Left panel: (A) ESR spectrum of a γ-irradiated (3 kGy, 77 K) sample of d[GC*GC*GC*GC*]₂ (C* = 5-Me-C) (1.5 mg/ml) in the presence of electron scavenger K₂S₂O₈ (8 mg/ml) at the native pD (ca. 5) in the homogeneous glassy solution of 7.5 M LiCl in D₂O. (B) Spectrum (black) of the sample in (A) after annealing to ca. 154 K for 25 min in the dark. The reported ESR spectrum (gray) of intra-base pair proton transferred state of guanine cation radical (G(N1-H)•:C(+H⁺)) in d[GCGCGC]₂ (Adhikary et al. 2009) is superimposed on it for comparison. Right panel: (C) spectrum of the sample in (B) after photoexcitation employing 405 nm laser for 40 min at 143 K. (D) spectrum obtained after photoexcitation employing 405 nm laser for 40 min at 143 K from a similarly prepared sample of one-electron oxidized d[GGAC*AAGC:CCTAATCG] (supplemental information Figure S6).
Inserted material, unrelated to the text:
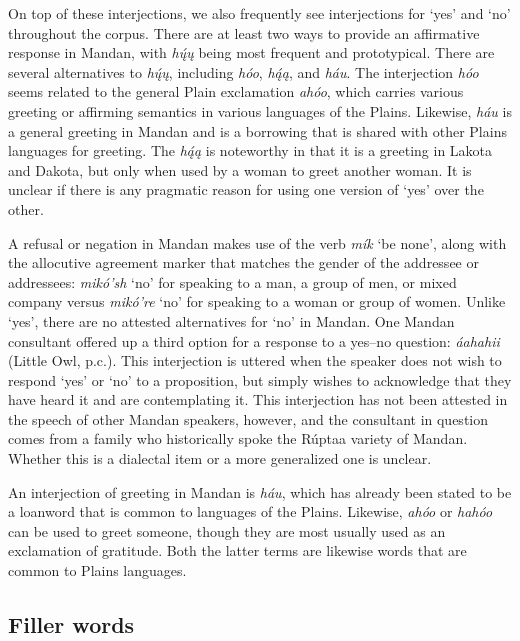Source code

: On top of these interjections, we also frequently see interjections for `yes' and `no' throughout the corpus. There are at least two ways to provide an affirmative response in Mandan, with \textit{hų́ų} being most frequent and prototypical. There are several alternatives to \textit{hų́ų}, including \textit{hóo}, \textit{hą́ą}, and \textit{háu}. The interjection \textit{hóo} seems related to the general Plain exclamation \textit{ahóo}, which carries various greeting or affirming semantics in various languages of the Plains. Likewise, \textit{háu} is a general greeting in Mandan and is a borrowing that is shared with other Plains languages for greeting. The \textit{hą́ą} is noteworthy in that it is a greeting in Lakota and Dakota, but only when used by a woman to greet another woman. It is unclear if there is any pragmatic reason for using one version of `yes' over the other.

A refusal or negation in Mandan makes use of the verb \textit{mík} `be none', along with the allocutive agreement marker that matches the gender of the addressee or addressees: \textit{mikó'sh} `no' for speaking to a man, a group of men, or mixed company versus \textit{mikó're} `no' for speaking to a woman or group of women. Unlike `yes', there are no attested alternatives for `no' in Mandan. One Mandan consultant offered up a third option for a response to a yes--no question: \textit{áahahii} (Little Owl, p.c.). This interjection is uttered when the speaker does not wish to respond `yes' or `no' to a proposition, but simply wishes to acknowledge that they have heard it and are contemplating it. This interjection has not been attested in the speech of other Mandan speakers, however, and the consultant in question comes from a family who historically spoke the {Rúptaa} variety of Mandan. Whether this is a dialectal item or a more generalized one is unclear.

An interjection of greeting in Mandan is \textit{háu}, which has already been stated to be a loanword that is common to languages of the Plains. Likewise, \textit{ahóo} or \textit{hahóo} can be used to greet someone, though they are most usually used as an exclamation of gratitude. Both the latter terms are likewise words that are common to Plains languages.

\subsection{Filler words}\label{Ch6Filler}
The line components due to the formation of the C1´• via photoexcitation are indicated by up arrows. The down arrows indicate the C5´• which overwhelm the central peaks of the C1´•.

Figure 8

TD-B3LYP/6–31G** calculated 11^th transition showing the electronic transition originating from doubly occupied inner core molecular orbital (53β) localized on the sugar moiety to the half filled molecular orbital, SOMO, (64 β) localized on the cytosine base of the 5-Me-2′-dC•⁺.